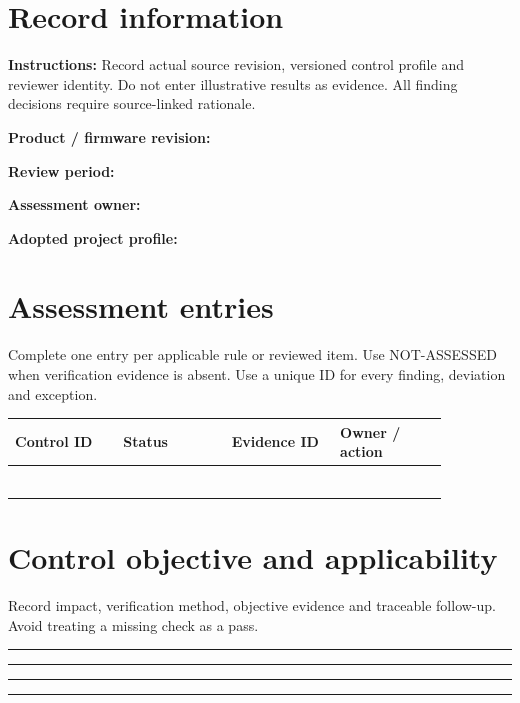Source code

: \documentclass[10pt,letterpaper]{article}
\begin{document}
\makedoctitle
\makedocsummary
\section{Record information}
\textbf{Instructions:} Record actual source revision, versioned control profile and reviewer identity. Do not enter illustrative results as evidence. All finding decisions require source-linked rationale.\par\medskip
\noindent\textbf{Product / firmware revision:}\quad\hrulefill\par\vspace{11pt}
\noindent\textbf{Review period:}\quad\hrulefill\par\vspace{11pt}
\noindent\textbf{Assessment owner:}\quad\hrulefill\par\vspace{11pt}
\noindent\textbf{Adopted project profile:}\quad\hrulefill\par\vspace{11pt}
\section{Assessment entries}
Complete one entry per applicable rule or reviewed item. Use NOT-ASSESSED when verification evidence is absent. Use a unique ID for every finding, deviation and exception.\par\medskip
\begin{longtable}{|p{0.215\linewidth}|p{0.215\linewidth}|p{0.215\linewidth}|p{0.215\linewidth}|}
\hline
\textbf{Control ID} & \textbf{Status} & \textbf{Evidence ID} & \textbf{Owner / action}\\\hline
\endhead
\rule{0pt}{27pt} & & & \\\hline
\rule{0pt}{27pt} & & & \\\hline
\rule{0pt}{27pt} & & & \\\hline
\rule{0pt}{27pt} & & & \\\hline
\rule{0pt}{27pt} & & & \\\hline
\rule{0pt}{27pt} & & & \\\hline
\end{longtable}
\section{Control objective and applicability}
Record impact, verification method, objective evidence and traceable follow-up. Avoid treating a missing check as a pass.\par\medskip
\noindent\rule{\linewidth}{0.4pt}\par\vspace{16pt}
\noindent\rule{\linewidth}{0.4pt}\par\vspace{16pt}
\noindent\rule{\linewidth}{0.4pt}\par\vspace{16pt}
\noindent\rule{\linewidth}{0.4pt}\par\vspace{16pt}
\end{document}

+ + + +

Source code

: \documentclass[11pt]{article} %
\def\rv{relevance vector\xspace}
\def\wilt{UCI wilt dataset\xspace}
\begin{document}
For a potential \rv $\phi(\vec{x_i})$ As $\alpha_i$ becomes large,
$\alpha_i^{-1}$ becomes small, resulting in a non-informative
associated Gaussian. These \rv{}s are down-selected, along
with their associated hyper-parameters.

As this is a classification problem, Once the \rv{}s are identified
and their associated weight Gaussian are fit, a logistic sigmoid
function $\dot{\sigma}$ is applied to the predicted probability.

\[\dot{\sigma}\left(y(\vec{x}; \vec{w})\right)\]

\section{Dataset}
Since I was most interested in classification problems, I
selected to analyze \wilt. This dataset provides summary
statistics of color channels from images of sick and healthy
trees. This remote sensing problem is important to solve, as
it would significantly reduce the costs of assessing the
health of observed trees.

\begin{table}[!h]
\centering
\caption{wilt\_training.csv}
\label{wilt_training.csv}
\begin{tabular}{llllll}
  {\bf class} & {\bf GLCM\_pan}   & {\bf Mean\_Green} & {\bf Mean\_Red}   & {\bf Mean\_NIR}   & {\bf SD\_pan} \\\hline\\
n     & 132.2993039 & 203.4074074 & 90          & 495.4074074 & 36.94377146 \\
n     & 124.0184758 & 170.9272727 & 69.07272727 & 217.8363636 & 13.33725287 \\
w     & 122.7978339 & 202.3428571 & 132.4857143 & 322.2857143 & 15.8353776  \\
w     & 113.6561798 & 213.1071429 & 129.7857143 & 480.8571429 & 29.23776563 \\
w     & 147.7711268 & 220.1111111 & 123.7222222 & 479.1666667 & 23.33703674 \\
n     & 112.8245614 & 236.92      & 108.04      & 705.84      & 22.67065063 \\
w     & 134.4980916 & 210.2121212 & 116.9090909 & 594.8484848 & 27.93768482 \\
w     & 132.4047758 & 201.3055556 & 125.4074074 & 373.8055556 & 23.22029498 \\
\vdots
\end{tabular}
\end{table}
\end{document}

+ + + +

Look over the entries for "sigma", then copy every line that includes that string.

▶ [SOLUTION TO THIS TASK]
function $\dot{\sigma}$ is applied to the predicted probability.
\[\dot{\sigma}\left(y(\vec{x}; \vec{w})\right)\]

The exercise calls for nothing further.